[INFORMATION PROVIDED — start]

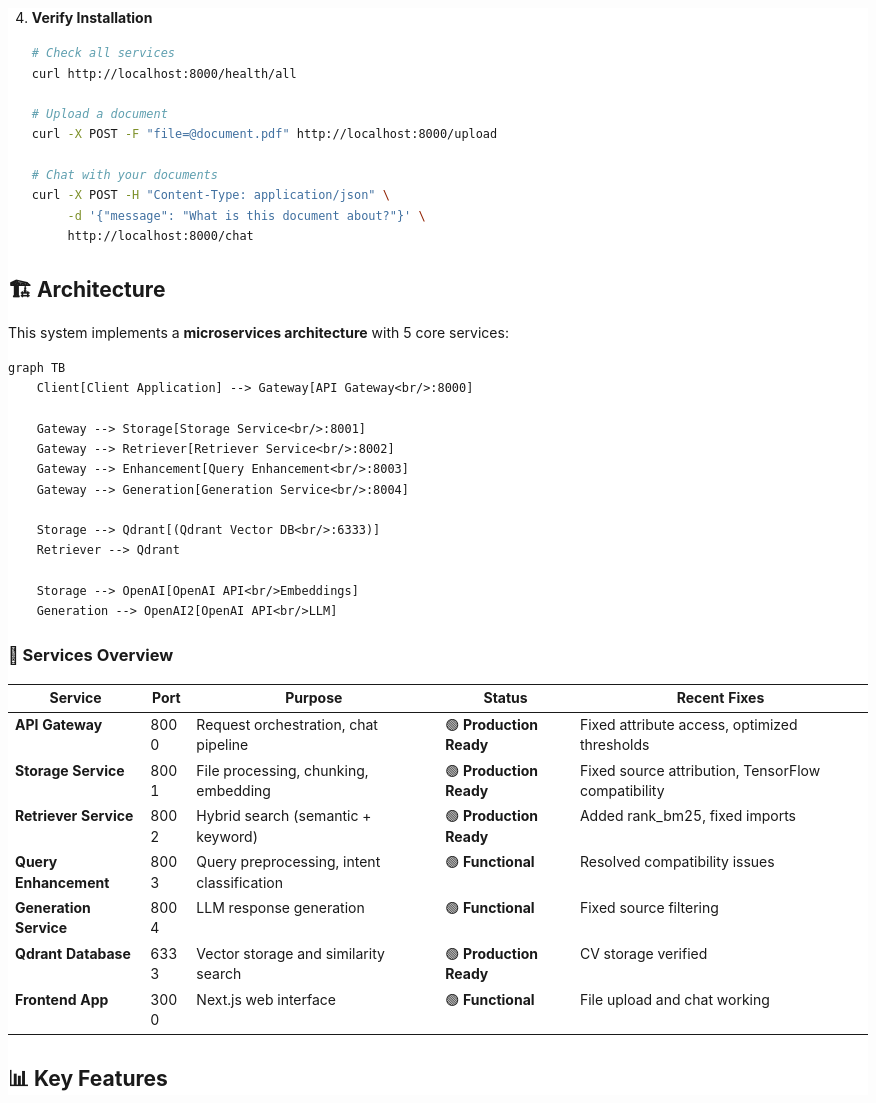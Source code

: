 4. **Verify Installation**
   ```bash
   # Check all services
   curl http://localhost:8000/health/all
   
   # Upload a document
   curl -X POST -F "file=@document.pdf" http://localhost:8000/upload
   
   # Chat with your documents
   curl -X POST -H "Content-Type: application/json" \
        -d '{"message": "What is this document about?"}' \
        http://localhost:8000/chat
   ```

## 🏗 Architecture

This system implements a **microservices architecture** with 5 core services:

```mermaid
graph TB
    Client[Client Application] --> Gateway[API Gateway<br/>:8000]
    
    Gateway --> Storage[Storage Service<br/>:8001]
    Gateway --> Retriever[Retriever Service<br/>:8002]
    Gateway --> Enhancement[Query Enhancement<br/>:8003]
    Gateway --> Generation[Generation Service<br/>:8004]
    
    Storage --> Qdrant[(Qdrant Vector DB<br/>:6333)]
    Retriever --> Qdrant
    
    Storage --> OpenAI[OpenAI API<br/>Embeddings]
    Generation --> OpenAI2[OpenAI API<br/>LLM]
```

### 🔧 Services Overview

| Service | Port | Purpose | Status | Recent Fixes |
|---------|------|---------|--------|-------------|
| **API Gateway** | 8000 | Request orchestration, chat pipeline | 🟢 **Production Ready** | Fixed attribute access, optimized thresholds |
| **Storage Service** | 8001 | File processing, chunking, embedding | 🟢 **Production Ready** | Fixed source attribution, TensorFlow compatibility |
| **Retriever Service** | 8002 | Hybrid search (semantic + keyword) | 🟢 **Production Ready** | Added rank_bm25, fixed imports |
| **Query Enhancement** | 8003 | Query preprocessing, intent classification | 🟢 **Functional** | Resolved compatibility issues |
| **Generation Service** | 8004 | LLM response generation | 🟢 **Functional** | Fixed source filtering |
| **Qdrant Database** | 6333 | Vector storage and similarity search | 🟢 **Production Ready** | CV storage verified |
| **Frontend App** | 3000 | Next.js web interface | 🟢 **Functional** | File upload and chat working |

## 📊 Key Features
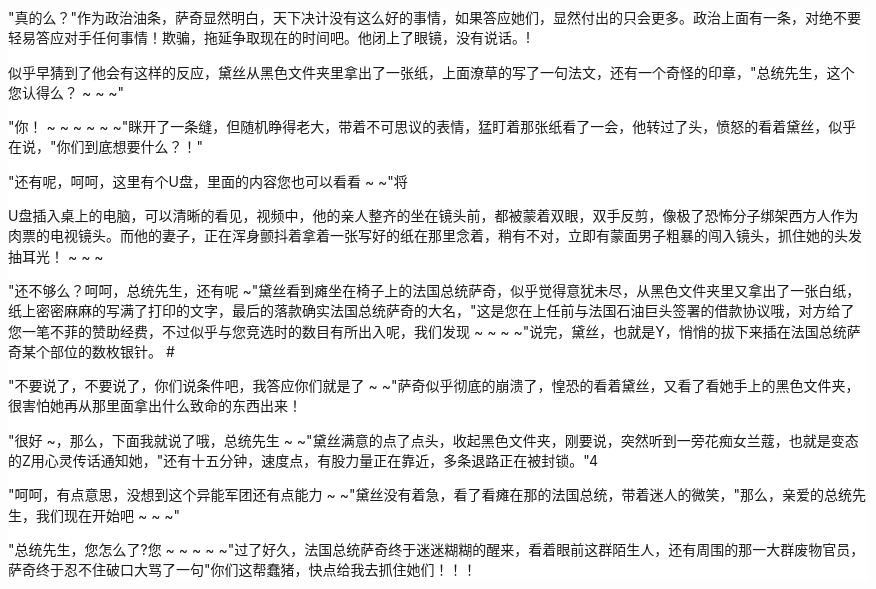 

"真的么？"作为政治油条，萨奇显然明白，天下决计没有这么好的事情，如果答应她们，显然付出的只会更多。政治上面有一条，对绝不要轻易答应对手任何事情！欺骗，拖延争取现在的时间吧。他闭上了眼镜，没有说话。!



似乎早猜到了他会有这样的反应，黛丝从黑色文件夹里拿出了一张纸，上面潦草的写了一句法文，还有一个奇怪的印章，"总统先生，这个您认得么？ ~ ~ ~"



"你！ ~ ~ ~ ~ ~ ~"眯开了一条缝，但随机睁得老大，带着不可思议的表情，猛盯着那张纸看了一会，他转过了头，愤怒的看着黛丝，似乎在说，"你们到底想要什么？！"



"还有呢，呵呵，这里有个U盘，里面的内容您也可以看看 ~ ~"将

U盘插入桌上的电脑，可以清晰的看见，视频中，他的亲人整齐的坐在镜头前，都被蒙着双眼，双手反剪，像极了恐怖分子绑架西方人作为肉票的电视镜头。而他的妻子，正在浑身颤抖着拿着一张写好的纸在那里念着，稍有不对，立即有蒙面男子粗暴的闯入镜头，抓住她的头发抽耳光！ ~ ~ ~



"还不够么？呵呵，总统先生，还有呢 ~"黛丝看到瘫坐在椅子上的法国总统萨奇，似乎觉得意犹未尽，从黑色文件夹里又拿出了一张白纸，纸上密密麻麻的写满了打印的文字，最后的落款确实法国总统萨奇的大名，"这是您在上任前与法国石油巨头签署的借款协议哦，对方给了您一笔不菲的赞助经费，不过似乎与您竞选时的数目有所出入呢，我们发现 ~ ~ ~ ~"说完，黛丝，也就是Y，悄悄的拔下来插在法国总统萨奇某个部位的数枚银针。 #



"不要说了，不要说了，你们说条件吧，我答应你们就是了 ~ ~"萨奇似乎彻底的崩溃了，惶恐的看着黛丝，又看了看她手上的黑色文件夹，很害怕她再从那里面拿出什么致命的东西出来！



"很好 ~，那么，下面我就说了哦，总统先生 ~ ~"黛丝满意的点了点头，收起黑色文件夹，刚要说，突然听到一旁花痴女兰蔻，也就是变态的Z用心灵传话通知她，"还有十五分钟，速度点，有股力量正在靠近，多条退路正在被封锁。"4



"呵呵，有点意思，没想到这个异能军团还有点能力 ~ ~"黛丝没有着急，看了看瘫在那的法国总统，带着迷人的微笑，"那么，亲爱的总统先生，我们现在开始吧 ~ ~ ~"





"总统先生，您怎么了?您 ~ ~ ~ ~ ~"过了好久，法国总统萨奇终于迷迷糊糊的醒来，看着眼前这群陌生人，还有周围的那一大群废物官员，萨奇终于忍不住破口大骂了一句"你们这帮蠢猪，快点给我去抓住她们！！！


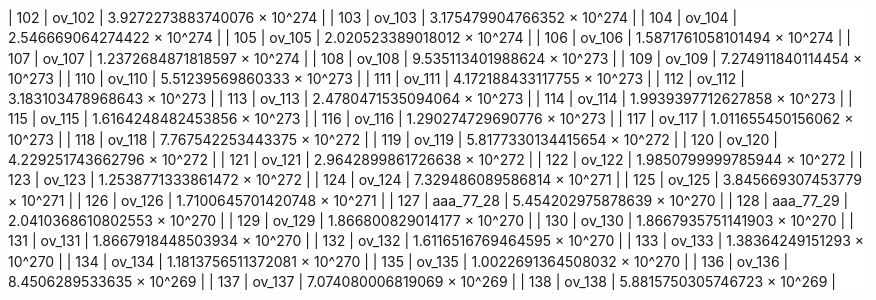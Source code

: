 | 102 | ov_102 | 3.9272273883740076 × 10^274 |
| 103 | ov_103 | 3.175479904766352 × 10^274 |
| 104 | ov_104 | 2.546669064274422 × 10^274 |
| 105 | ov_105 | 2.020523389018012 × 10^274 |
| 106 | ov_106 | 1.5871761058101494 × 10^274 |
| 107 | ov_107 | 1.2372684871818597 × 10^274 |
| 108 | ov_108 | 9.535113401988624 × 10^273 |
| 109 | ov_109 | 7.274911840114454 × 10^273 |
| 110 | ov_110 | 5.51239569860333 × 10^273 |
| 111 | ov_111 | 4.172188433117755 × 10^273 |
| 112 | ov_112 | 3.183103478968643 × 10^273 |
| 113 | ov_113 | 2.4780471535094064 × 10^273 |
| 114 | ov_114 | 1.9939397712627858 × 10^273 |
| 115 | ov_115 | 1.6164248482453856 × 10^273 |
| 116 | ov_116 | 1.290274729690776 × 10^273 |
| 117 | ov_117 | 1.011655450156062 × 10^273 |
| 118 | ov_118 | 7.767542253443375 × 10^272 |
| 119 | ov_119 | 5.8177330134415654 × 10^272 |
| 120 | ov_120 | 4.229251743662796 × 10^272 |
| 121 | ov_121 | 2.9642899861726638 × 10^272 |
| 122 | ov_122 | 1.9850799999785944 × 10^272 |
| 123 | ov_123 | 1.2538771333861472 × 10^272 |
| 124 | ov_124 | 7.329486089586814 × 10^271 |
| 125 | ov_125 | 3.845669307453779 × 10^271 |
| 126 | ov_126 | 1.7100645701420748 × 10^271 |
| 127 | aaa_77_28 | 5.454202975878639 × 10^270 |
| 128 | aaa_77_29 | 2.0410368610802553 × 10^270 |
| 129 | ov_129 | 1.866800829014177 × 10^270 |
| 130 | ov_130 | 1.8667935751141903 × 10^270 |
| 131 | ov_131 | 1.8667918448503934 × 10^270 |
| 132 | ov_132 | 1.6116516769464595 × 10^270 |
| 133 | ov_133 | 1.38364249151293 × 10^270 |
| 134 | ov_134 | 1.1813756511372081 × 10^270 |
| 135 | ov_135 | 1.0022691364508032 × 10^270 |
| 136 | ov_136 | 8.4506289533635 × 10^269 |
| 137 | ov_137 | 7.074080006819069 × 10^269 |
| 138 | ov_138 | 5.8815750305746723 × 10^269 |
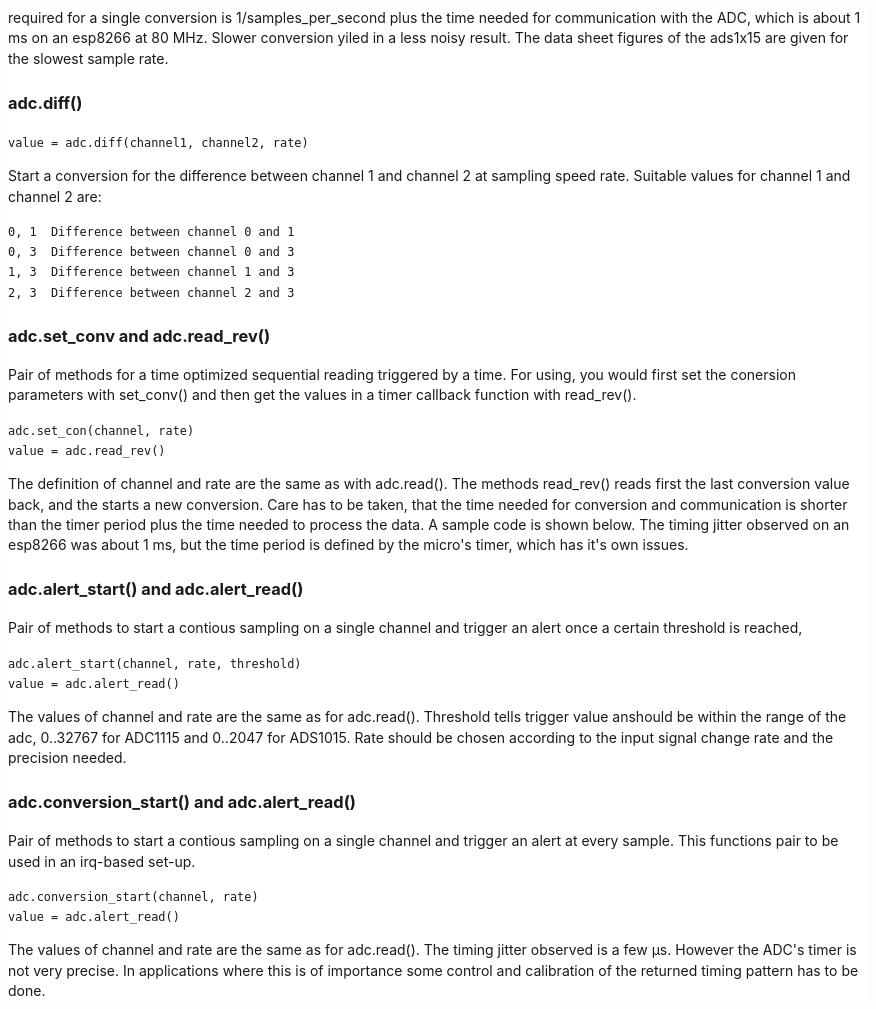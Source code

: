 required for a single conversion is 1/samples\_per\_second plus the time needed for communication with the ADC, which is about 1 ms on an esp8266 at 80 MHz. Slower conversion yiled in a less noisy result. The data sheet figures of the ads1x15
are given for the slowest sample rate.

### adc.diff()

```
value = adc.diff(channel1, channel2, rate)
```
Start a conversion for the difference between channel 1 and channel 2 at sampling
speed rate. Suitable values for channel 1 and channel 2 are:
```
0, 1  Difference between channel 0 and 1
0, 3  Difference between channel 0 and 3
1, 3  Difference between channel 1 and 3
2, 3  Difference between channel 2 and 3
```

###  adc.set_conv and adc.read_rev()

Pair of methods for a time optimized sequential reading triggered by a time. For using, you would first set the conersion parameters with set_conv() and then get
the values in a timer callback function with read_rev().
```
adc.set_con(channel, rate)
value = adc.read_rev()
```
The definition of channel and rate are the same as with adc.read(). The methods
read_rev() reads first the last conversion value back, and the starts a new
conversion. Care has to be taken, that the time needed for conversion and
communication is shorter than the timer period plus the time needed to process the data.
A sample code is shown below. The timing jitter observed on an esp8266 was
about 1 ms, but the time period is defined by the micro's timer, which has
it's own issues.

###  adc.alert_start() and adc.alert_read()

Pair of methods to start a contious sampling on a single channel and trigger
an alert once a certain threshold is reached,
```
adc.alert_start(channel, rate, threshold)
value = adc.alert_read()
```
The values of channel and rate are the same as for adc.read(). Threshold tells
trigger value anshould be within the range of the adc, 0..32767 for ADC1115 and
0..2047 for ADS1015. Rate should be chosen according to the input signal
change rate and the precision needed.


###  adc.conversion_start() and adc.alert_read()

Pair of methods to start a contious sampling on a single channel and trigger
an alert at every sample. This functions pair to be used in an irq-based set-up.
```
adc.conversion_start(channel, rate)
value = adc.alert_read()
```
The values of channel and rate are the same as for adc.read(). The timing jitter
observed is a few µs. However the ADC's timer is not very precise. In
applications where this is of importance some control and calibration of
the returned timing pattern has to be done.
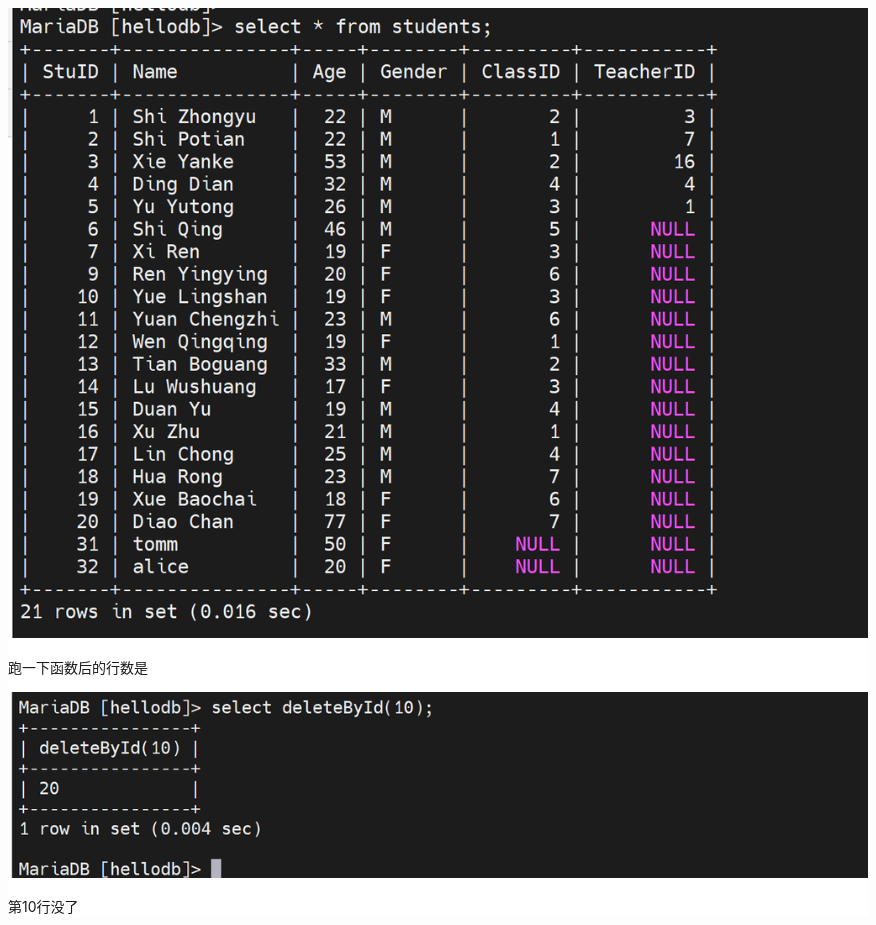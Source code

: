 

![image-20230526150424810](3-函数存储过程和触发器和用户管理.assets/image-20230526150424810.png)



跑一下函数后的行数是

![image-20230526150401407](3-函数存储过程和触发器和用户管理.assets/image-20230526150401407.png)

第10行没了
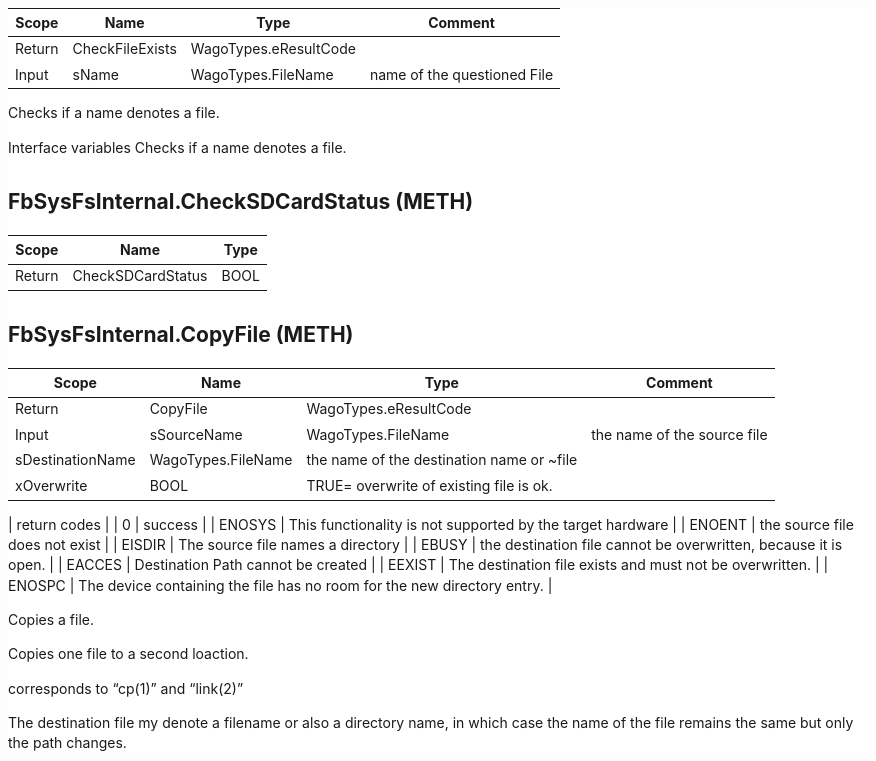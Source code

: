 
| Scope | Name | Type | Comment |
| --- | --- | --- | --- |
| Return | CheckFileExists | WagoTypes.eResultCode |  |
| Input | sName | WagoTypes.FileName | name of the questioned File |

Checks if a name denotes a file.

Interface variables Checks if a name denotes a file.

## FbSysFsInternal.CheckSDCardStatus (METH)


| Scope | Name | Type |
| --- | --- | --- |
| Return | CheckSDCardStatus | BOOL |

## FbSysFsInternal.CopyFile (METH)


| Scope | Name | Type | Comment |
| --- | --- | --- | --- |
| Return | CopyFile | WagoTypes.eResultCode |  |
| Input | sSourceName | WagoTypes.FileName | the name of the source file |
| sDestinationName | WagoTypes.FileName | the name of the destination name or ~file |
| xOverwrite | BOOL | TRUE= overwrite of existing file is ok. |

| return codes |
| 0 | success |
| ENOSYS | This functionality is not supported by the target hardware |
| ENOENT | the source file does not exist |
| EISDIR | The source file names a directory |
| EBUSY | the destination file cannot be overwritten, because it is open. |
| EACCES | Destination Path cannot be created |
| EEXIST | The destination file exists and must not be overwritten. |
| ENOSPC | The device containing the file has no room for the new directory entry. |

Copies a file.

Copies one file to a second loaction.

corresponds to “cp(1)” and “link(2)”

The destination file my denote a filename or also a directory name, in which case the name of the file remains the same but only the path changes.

[INFORMATION PROVIDED — finish]

**ACTIVITY:**
Write out exactly those lines of the records above that lie from the one with "Copies a file." through the last line, including both.

**RESPONSE:**
Copies a file.

Copies one file to a second loaction.

corresponds to “cp(1)” and “link(2)”

The destination file my denote a filename or also a directory name, in which case the name of the file remains the same but only the path changes.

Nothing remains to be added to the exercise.